(Data items)
[Start of Attachment]

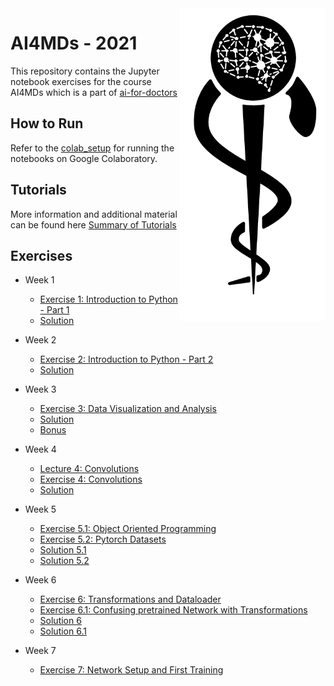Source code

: <img src="images/logo_CS_MS_final.png" height="500" align="right"> 

# AI4MDs - 2021

This repository contains the Jupyter notebook exercises for the course AI4MDs which is a part of [ai-for-doctors](http://ai-for-doctors.com)

## How to Run

Refer to the [colab_setup](documents/colab_setup.md) for running the notebooks on Google Colaboratory.

## Tutorials

More information and additional material can be found here [Summary of Tutorials](documents/ListOfTutorials.md)

## Exercises
- Week 1
  - [Exercise 1: Introduction to Python - Part 1](https://colab.research.google.com/github/IFL-CAMP/AI4MDs_21/blob/main/exercises/Exercise_1.ipynb)
  - [Solution](https://colab.research.google.com/github/IFL-CAMP/AI4MDs_21/blob/main/solutions/Exercise_1_Solution.ipynb)
- Week 2
  - [Exercise 2: Introduction to Python - Part 2](https://colab.research.google.com/github/IFL-CAMP/AI4MDs_21/blob/main/exercises/Exercise_2.ipynb)
  - [Solution](https://colab.research.google.com/github/IFL-CAMP/AI4MDs_21/blob/main/solutions/Exercise_2_Solution.ipynb)
- Week 3
  - [Exercise 3: Data Visualization and Analysis](https://colab.research.google.com/github/IFL-CAMP/AI4MDs_21/blob/main/exercises/Exercise_3.ipynb)
  - [Solution](https://colab.research.google.com/github/IFL-CAMP/AI4MDs_21/blob/main/solutions/Exercise_3_Solution.ipynb)
  - [Bonus](https://colab.research.google.com/github/IFL-CAMP/AI4MDs_21/blob/main/exercises/Exercise_3_Bonus.ipynb)
- Week 4
  - [Lecture 4: Convolutions](https://colab.research.google.com/github/IFL-CAMP/AI4MDs_21/blob/main/lectures/Lecture_4.ipynb)
  - [Exercise 4: Convolutions](https://colab.research.google.com/github/IFL-CAMP/AI4MDs_21/blob/main/exercises/Exercise_4.ipynb)
  - [Solution](https://colab.research.google.com/github/IFL-CAMP/AI4MDs_21/blob/main/solutions/Exercise_4_Solution.ipynb)
- Week 5
  - [Exercise 5.1: Object Oriented Programming](https://colab.research.google.com/github/IFL-CAMP/AI4MDs_21/blob/main/exercises/Exercise_5_1.ipynb)
  - [Exercise 5.2: Pytorch Datasets](https://colab.research.google.com/github/IFL-CAMP/AI4MDs_21/blob/main/exercises/Exercise_5_2.ipynb)
  - [Solution 5.1](https://colab.research.google.com/github/IFL-CAMP/AI4MDs_21/blob/main/solutions/Exercise_5_1_Solution.ipynb)
  - [Solution 5.2](https://colab.research.google.com/github/IFL-CAMP/AI4MDs_21/blob/main/solutions/Exercise_5_2_Solution.ipynb)
- Week 6
  - [Exercise 6: Transformations and Dataloader](https://colab.research.google.com/github/IFL-CAMP/AI4MDs_21/blob/main/exercises/Exercise_6.ipynb)
  - [Exercise 6.1: Confusing pretrained Network with Transformations](https://colab.research.google.com/github/IFL-CAMP/AI4MDs_21/blob/main/exercises/Exercise_6_1.ipynb)
  - [Solution 6](https://colab.research.google.com/github/IFL-CAMP/AI4MDs_21/blob/main/solutions/Exercise_6_solution.ipynb)
  - [Solution 6.1](https://colab.research.google.com/github/IFL-CAMP/AI4MDs_21/blob/main/solutions/Exercise_6_1_solution.ipynb)
  
- Week 7
  - [Exercise 7: Network Setup and First Training](https://colab.research.google.com/github/IFL-CAMP/AI4MDs_21/blob/main/exercises/Exercise_7.ipynb)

[End of Attachment]

> **YOUR ASSIGNMENT**: The records above are to be restated exactly, with all pictures omitted.

> **ANSWER BOX**:
Source code

: <img src="images/logo_CS_MS_final.png" height="500" align="right"> 

# AI4MDs - 2021

This repository contains the Jupyter notebook exercises for the course AI4MDs which is a part of [ai-for-doctors](http://ai-for-doctors.com)

## How to Run

Refer to the [colab_setup](documents/colab_setup.md) for running the notebooks on Google Colaboratory.

## Tutorials

More information and additional material can be found here [Summary of Tutorials](documents/ListOfTutorials.md)

## Exercises
- Week 1
  - [Exercise 1: Introduction to Python - Part 1](https://colab.research.google.com/github/IFL-CAMP/AI4MDs_21/blob/main/exercises/Exercise_1.ipynb)
  - [Solution](https://colab.research.google.com/github/IFL-CAMP/AI4MDs_21/blob/main/solutions/Exercise_1_Solution.ipynb)
- Week 2
  - [Exercise 2: Introduction to Python - Part 2](https://colab.research.google.com/github/IFL-CAMP/AI4MDs_21/blob/main/exercises/Exercise_2.ipynb)
  - [Solution](https://colab.research.google.com/github/IFL-CAMP/AI4MDs_21/blob/main/solutions/Exercise_2_Solution.ipynb)
- Week 3
  - [Exercise 3: Data Visualization and Analysis](https://colab.research.google.com/github/IFL-CAMP/AI4MDs_21/blob/main/exercises/Exercise_3.ipynb)
  - [Solution](https://colab.research.google.com/github/IFL-CAMP/AI4MDs_21/blob/main/solutions/Exercise_3_Solution.ipynb)
  - [Bonus](https://colab.research.google.com/github/IFL-CAMP/AI4MDs_21/blob/main/exercises/Exercise_3_Bonus.ipynb)
- Week 4
  - [Lecture 4: Convolutions](https://colab.research.google.com/github/IFL-CAMP/AI4MDs_21/blob/main/lectures/Lecture_4.ipynb)
  - [Exercise 4: Convolutions](https://colab.research.google.com/github/IFL-CAMP/AI4MDs_21/blob/main/exercises/Exercise_4.ipynb)
  - [Solution](https://colab.research.google.com/github/IFL-CAMP/AI4MDs_21/blob/main/solutions/Exercise_4_Solution.ipynb)
- Week 5
  - [Exercise 5.1: Object Oriented Programming](https://colab.research.google.com/github/IFL-CAMP/AI4MDs_21/blob/main/exercises/Exercise_5_1.ipynb)
  - [Exercise 5.2: Pytorch Datasets](https://colab.research.google.com/github/IFL-CAMP/AI4MDs_21/blob/main/exercises/Exercise_5_2.ipynb)
  - [Solution 5.1](https://colab.research.google.com/github/IFL-CAMP/AI4MDs_21/blob/main/solutions/Exercise_5_1_Solution.ipynb)
  - [Solution 5.2](https://colab.research.google.com/github/IFL-CAMP/AI4MDs_21/blob/main/solutions/Exercise_5_2_Solution.ipynb)
- Week 6
  - [Exercise 6: Transformations and Dataloader](https://colab.research.google.com/github/IFL-CAMP/AI4MDs_21/blob/main/exercises/Exercise_6.ipynb)
  - [Exercise 6.1: Confusing pretrained Network with Transformations](https://colab.research.google.com/github/IFL-CAMP/AI4MDs_21/blob/main/exercises/Exercise_6_1.ipynb)
  - [Solution 6](https://colab.research.google.com/github/IFL-CAMP/AI4MDs_21/blob/main/solutions/Exercise_6_solution.ipynb)
  - [Solution 6.1](https://colab.research.google.com/github/IFL-CAMP/AI4MDs_21/blob/main/solutions/Exercise_6_1_solution.ipynb)
  
- Week 7
  - [Exercise 7: Network Setup and First Training](https://colab.research.google.com/github/IFL-CAMP/AI4MDs_21/blob/main/exercises/Exercise_7.ipynb)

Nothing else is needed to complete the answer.